HVG: The World Health Organisation has been warning of a major worldwide bird flu epidemic for months now. This summer the Medical Officers' Service added their voice to the choir. Why is everyone so convinced that millions will fall ill with a disease that has killed 112 people since the end of 2003?

LB: We're not trying to alarm people. WHO's experts are sounding a warning because much of the world is not taking the danger seriously. Virologists say it's a question of when, not if. If a bird flu virus encounters a human flu virus inside a cell and acquires its ability to spread from human to human, then it could sweep around the globe. There's talk of up to 50m victims, which is a reminder of the way Spanish flu killed 20-40 million people at the beginning of the last century, and the millions of victims of Asian flu in 1957 and Hong Kong flu in 1968. Thanks to mass air transport, a single infected passenger could carry the virus from one side of the world to the other in 24 hours.

HVG: Two years ago, the spread of SARS led to the same mood of panic, but fortunately there was no serious epidemic. Isn't this fear primarily of benefit to vaccine manufacturers?

LB: I don't think that's a factor. The manufacturers' total capacity is at most 250m doses, but if there were a global epidemic we would need 2.5-3bn doses.

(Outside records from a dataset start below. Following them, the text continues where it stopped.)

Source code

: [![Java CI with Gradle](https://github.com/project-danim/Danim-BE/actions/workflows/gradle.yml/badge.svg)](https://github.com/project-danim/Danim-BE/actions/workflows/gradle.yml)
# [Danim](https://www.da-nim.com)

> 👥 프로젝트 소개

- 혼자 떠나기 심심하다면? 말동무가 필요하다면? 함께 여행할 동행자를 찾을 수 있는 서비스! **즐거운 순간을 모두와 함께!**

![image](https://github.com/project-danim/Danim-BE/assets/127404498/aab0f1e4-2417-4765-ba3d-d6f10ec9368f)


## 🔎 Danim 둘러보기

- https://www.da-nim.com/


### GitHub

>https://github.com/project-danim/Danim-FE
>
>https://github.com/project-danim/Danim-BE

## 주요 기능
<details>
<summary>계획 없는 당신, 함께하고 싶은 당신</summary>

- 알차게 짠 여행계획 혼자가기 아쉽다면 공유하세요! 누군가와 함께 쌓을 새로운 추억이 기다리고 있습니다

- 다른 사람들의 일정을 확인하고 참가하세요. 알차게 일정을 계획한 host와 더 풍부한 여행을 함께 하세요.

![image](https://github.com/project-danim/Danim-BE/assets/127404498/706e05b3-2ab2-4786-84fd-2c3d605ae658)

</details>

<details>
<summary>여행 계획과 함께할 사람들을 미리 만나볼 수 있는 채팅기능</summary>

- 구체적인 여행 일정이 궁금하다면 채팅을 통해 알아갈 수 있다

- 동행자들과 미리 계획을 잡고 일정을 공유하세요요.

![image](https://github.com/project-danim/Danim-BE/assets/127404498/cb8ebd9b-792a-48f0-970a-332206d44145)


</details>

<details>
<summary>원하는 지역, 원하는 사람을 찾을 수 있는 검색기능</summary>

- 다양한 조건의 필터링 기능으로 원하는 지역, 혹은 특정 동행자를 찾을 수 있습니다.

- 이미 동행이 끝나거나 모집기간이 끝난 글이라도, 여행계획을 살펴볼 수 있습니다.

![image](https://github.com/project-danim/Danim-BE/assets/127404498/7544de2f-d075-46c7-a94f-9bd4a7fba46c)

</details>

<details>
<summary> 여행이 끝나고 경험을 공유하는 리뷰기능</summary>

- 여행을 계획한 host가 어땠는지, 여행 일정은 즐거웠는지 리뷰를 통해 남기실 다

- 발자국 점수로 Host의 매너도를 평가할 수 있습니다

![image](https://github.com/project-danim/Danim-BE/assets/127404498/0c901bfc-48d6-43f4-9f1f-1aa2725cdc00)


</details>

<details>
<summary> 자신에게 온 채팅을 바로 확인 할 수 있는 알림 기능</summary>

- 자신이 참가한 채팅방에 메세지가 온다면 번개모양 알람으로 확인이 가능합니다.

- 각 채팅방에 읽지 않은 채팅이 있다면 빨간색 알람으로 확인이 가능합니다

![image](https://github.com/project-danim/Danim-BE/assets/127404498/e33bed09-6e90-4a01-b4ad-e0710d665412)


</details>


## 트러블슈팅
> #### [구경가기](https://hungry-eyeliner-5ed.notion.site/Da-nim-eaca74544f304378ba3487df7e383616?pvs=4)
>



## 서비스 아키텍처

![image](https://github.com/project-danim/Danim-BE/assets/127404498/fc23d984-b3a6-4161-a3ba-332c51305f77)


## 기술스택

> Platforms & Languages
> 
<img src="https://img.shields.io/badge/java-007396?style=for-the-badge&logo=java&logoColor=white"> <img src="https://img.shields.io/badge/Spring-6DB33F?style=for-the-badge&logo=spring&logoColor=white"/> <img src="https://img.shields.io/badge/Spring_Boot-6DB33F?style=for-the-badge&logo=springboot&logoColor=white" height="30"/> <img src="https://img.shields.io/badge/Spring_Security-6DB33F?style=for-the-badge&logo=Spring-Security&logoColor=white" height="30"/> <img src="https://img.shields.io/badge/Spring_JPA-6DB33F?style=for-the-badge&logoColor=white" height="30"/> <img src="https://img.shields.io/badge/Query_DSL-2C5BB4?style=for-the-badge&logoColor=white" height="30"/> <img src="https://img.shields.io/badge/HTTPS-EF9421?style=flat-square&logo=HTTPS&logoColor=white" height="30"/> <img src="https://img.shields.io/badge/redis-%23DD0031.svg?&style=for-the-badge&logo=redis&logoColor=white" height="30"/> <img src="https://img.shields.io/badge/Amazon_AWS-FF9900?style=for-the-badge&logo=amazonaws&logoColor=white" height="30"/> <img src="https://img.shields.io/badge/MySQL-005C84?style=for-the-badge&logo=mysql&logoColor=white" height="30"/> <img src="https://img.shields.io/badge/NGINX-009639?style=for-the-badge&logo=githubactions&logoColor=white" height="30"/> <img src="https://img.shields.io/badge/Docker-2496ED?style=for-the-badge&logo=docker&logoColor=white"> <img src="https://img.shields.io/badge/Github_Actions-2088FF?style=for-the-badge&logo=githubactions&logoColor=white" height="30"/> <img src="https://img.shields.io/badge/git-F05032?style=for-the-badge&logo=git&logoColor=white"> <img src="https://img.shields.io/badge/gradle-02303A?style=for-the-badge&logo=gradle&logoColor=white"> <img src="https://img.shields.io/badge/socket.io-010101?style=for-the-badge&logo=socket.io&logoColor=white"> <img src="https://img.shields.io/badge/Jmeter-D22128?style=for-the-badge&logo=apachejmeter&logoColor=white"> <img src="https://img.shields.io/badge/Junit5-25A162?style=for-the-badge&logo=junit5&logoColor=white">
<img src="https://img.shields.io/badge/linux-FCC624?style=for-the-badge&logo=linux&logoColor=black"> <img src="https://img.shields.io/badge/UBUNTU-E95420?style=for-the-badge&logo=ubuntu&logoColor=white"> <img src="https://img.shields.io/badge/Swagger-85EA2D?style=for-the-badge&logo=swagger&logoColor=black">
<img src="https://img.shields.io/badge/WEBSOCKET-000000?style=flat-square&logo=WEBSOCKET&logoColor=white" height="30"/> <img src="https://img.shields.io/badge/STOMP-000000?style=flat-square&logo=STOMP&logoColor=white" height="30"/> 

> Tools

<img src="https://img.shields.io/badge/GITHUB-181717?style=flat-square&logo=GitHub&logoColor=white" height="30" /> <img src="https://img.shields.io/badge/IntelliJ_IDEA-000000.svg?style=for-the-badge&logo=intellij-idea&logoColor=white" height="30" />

WHO has already sent samples of the virus spreading in Asia to laboratories around the world - under very secure conditions. We received samples as well. We managed to reproduce the virus, so we have a few ampoules of vaccine to test.

HVG: But this happens every year. What made this year's effort so different that there needed to be weekly reports about how the work was progressing?

LB: Bird flu, the virus known as H5N1 is so aggressive that virologists believed that if it was injected into an egg it would kill the embryonic chicken. The vrius only spreads if it is in a living cell: that's what you need the egg for. Various biotech methods that seemed promising haven't worked yet in practice. We don't know how long the immunisation given by the vaccine will last. We start human trials in September - I have volunteered to be a subject.